[Study material Boundary: Start]
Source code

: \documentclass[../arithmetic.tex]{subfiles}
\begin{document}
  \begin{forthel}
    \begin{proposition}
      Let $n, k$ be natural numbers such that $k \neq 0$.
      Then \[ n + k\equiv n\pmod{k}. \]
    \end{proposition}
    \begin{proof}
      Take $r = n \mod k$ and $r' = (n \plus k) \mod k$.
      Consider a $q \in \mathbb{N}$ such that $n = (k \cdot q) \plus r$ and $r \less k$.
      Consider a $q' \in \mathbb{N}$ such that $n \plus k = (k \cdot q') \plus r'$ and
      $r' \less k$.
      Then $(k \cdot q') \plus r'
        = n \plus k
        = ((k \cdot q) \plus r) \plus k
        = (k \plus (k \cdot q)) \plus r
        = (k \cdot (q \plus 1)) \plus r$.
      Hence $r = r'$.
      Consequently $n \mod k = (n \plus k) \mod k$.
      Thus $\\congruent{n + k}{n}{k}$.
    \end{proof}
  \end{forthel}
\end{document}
[Study material Boundary: End]
■ Work to be completed: All records shown above are to be repeated exactly.

■ Reply to the task:
Source code

: \documentclass[../arithmetic.tex]{subfiles}
\begin{document}
  \begin{forthel}
    \begin{proposition}
      Let $n, k$ be natural numbers such that $k \neq 0$.
      Then \[ n + k\equiv n\pmod{k}. \]
    \end{proposition}
    \begin{proof}
      Take $r = n \mod k$ and $r' = (n \plus k) \mod k$.
      Consider a $q \in \mathbb{N}$ such that $n = (k \cdot q) \plus r$ and $r \less k$.
      Consider a $q' \in \mathbb{N}$ such that $n \plus k = (k \cdot q') \plus r'$ and
      $r' \less k$.
      Then $(k \cdot q') \plus r'
        = n \plus k
        = ((k \cdot q) \plus r) \plus k
        = (k \plus (k \cdot q)) \plus r
        = (k \cdot (q \plus 1)) \plus r$.
      Hence $r = r'$.
      Consequently $n \mod k = (n \plus k) \mod k$.
      Thus $\\congruent{n + k}{n}{k}$.
    \end{proof}
  \end{forthel}
\end{document}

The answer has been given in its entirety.